TRY IT:
Type the entries out once more. Match them exactly.

DATA SHOWN:
★ ★ ★

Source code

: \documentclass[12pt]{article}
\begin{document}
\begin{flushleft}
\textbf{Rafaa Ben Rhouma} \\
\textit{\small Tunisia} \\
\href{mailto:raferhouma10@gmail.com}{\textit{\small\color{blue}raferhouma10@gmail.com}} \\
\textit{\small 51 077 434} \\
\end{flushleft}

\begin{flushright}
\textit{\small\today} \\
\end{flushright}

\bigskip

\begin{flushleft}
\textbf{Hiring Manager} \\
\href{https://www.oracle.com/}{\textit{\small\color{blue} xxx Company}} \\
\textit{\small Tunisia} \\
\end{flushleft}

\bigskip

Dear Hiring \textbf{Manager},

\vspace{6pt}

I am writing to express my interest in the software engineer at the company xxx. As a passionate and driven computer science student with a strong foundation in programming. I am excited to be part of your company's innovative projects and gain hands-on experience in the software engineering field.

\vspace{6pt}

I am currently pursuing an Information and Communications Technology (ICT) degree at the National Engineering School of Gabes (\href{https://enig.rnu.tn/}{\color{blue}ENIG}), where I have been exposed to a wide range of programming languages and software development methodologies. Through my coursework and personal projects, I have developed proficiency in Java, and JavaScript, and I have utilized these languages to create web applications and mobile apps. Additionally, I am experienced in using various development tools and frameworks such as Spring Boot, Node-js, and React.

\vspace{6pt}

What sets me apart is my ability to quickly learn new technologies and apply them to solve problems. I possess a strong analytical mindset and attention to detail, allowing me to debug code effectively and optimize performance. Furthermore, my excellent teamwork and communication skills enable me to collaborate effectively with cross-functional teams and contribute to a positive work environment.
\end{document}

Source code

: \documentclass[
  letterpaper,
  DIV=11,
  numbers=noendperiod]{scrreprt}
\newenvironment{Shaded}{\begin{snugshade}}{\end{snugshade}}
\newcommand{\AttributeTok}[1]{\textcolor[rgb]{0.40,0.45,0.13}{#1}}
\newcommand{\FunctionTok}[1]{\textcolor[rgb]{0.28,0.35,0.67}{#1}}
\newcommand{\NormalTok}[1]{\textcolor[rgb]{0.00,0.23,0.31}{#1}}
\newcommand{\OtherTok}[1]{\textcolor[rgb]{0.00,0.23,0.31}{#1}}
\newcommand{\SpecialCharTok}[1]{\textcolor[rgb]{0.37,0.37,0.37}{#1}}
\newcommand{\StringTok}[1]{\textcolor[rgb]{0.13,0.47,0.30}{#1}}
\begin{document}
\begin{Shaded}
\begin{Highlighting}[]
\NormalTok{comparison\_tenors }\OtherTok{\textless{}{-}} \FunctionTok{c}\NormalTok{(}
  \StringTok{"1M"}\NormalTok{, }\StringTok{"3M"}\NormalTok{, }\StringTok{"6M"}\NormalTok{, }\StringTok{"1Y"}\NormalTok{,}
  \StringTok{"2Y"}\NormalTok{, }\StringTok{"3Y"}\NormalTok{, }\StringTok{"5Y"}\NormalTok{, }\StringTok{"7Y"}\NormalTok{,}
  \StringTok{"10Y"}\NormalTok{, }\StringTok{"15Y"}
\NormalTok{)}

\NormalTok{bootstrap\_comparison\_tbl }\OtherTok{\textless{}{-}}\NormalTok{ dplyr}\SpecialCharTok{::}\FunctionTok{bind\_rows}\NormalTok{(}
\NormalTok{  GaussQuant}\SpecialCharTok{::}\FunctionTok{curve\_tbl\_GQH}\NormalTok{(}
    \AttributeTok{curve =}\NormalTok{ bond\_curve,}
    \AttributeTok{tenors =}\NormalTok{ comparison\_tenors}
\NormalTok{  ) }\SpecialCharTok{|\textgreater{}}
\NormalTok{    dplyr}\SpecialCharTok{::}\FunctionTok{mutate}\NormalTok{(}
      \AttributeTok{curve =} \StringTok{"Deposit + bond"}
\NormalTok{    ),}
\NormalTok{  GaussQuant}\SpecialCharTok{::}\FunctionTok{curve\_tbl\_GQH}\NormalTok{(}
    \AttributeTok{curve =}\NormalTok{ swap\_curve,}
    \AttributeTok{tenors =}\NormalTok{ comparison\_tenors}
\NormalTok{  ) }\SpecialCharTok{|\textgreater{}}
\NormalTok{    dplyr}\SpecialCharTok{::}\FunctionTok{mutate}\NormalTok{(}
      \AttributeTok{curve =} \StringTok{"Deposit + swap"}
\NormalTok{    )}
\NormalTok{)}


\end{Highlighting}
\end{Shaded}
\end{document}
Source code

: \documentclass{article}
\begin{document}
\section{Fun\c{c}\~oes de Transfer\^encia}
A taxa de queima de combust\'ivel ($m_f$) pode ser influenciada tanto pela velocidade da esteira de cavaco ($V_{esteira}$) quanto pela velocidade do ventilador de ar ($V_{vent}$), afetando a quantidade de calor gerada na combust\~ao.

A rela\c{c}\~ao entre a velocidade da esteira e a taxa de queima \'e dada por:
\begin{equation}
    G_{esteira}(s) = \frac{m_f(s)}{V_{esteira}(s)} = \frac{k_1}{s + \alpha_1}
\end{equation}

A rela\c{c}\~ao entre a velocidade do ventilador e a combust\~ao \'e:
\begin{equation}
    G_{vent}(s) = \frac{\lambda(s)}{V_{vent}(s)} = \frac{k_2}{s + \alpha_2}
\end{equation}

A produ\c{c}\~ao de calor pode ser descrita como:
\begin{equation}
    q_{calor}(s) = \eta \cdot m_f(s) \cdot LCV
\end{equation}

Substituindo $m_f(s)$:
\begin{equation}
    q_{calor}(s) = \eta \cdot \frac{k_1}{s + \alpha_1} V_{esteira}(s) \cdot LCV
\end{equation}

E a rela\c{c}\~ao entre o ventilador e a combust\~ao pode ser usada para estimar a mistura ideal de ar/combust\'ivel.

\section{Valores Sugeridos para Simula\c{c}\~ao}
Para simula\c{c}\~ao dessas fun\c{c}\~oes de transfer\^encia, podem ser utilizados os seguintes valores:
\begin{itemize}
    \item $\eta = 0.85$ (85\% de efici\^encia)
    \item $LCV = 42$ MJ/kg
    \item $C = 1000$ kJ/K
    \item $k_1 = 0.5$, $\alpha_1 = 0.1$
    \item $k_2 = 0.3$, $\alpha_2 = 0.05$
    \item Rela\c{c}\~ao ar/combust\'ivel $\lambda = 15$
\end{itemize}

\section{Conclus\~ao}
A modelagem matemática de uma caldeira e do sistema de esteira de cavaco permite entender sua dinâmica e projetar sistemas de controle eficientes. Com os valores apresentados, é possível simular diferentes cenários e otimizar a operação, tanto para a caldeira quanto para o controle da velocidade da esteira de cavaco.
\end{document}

★ ★ ★

RESULT OF THE EXERCISE:
Source code

: \documentclass[12pt]{article}
\begin{document}
\begin{flushleft}
\textbf{Rafaa Ben Rhouma} \\
\textit{\small Tunisia} \\
\href{mailto:raferhouma10@gmail.com}{\textit{\small\color{blue}raferhouma10@gmail.com}} \\
\textit{\small 51 077 434} \\
\end{flushleft}

\begin{flushright}
\textit{\small\today} \\
\end{flushright}

\bigskip

\begin{flushleft}
\textbf{Hiring Manager} \\
\href{https://www.oracle.com/}{\textit{\small\color{blue} xxx Company}} \\
\textit{\small Tunisia} \\
\end{flushleft}

\bigskip

Dear Hiring \textbf{Manager},

\vspace{6pt}

I am writing to express my interest in the software engineer at the company xxx. As a passionate and driven computer science student with a strong foundation in programming. I am excited to be part of your company's innovative projects and gain hands-on experience in the software engineering field.

\vspace{6pt}

I am currently pursuing an Information and Communications Technology (ICT) degree at the National Engineering School of Gabes (\href{https://enig.rnu.tn/}{\color{blue}ENIG}), where I have been exposed to a wide range of programming languages and software development methodologies. Through my coursework and personal projects, I have developed proficiency in Java, and JavaScript, and I have utilized these languages to create web applications and mobile apps. Additionally, I am experienced in using various development tools and frameworks such as Spring Boot, Node-js, and React.

\vspace{6pt}

What sets me apart is my ability to quickly learn new technologies and apply them to solve problems. I possess a strong analytical mindset and attention to detail, allowing me to debug code effectively and optimize performance. Furthermore, my excellent teamwork and communication skills enable me to collaborate effectively with cross-functional teams and contribute to a positive work environment.
\end{document}

Source code

: \documentclass[
  letterpaper,
  DIV=11,
  numbers=noendperiod]{scrreprt}
\newenvironment{Shaded}{\begin{snugshade}}{\end{snugshade}}
\newcommand{\AttributeTok}[1]{\textcolor[rgb]{0.40,0.45,0.13}{#1}}
\newcommand{\FunctionTok}[1]{\textcolor[rgb]{0.28,0.35,0.67}{#1}}
\newcommand{\NormalTok}[1]{\textcolor[rgb]{0.00,0.23,0.31}{#1}}
\newcommand{\OtherTok}[1]{\textcolor[rgb]{0.00,0.23,0.31}{#1}}
\newcommand{\SpecialCharTok}[1]{\textcolor[rgb]{0.37,0.37,0.37}{#1}}
\newcommand{\StringTok}[1]{\textcolor[rgb]{0.13,0.47,0.30}{#1}}
\begin{document}
\begin{Shaded}
\begin{Highlighting}[]
\NormalTok{comparison\_tenors }\OtherTok{\textless{}{-}} \FunctionTok{c}\NormalTok{(}
  \StringTok{"1M"}\NormalTok{, }\StringTok{"3M"}\NormalTok{, }\StringTok{"6M"}\NormalTok{, }\StringTok{"1Y"}\NormalTok{,}
  \StringTok{"2Y"}\NormalTok{, }\StringTok{"3Y"}\NormalTok{, }\StringTok{"5Y"}\NormalTok{, }\StringTok{"7Y"}\NormalTok{,}
  \StringTok{"10Y"}\NormalTok{, }\StringTok{"15Y"}
\NormalTok{)}

\NormalTok{bootstrap\_comparison\_tbl }\OtherTok{\textless{}{-}}\NormalTok{ dplyr}\SpecialCharTok{::}\FunctionTok{bind\_rows}\NormalTok{(}
\NormalTok{  GaussQuant}\SpecialCharTok{::}\FunctionTok{curve\_tbl\_GQH}\NormalTok{(}
    \AttributeTok{curve =}\NormalTok{ bond\_curve,}
    \AttributeTok{tenors =}\NormalTok{ comparison\_tenors}
\NormalTok{  ) }\SpecialCharTok{|\textgreater{}}
\NormalTok{    dplyr}\SpecialCharTok{::}\FunctionTok{mutate}\NormalTok{(}
      \AttributeTok{curve =} \StringTok{"Deposit + bond"}
\NormalTok{    ),}
\NormalTok{  GaussQuant}\SpecialCharTok{::}\FunctionTok{curve\_tbl\_GQH}\NormalTok{(}
    \AttributeTok{curve =}\NormalTok{ swap\_curve,}
    \AttributeTok{tenors =}\NormalTok{ comparison\_tenors}
\NormalTok{  ) }\SpecialCharTok{|\textgreater{}}
\NormalTok{    dplyr}\SpecialCharTok{::}\FunctionTok{mutate}\NormalTok{(}
      \AttributeTok{curve =} \StringTok{"Deposit + swap"}
\NormalTok{    )}
\NormalTok{)}


\end{Highlighting}
\end{Shaded}
\end{document}
Source code

: \documentclass{article}
\begin{document}
\section{Fun\c{c}\~oes de Transfer\^encia}
A taxa de queima de combust\'ivel ($m_f$) pode ser influenciada tanto pela velocidade da esteira de cavaco ($V_{esteira}$) quanto pela velocidade do ventilador de ar ($V_{vent}$), afetando a quantidade de calor gerada na combust\~ao.

A rela\c{c}\~ao entre a velocidade da esteira e a taxa de queima \'e dada por:
\begin{equation}
    G_{esteira}(s) = \frac{m_f(s)}{V_{esteira}(s)} = \frac{k_1}{s + \alpha_1}
\end{equation}

A rela\c{c}\~ao entre a velocidade do ventilador e a combust\~ao \'e:
\begin{equation}
    G_{vent}(s) = \frac{\lambda(s)}{V_{vent}(s)} = \frac{k_2}{s + \alpha_2}
\end{equation}

A produ\c{c}\~ao de calor pode ser descrita como:
\begin{equation}
    q_{calor}(s) = \eta \cdot m_f(s) \cdot LCV
\end{equation}

Substituindo $m_f(s)$:
\begin{equation}
    q_{calor}(s) = \eta \cdot \frac{k_1}{s + \alpha_1} V_{esteira}(s) \cdot LCV
\end{equation}

E a rela\c{c}\~ao entre o ventilador e a combust\~ao pode ser usada para estimar a mistura ideal de ar/combust\'ivel.

\section{Valores Sugeridos para Simula\c{c}\~ao}
Para simula\c{c}\~ao dessas fun\c{c}\~oes de transfer\^encia, podem ser utilizados os seguintes valores:
\begin{itemize}
    \item $\eta = 0.85$ (85\% de efici\^encia)
    \item $LCV = 42$ MJ/kg
    \item $C = 1000$ kJ/K
    \item $k_1 = 0.5$, $\alpha_1 = 0.1$
    \item $k_2 = 0.3$, $\alpha_2 = 0.05$
    \item Rela\c{c}\~ao ar/combust\'ivel $\lambda = 15$
\end{itemize}

\section{Conclus\~ao}
A modelagem matemática de uma caldeira e do sistema de esteira de cavaco permite entender sua dinâmica e projetar sistemas de controle eficientes. Com os valores apresentados, é possível simular diferentes cenários e otimizar a operação, tanto para a caldeira quanto para o controle da velocidade da esteira de cavaco.
\end{document}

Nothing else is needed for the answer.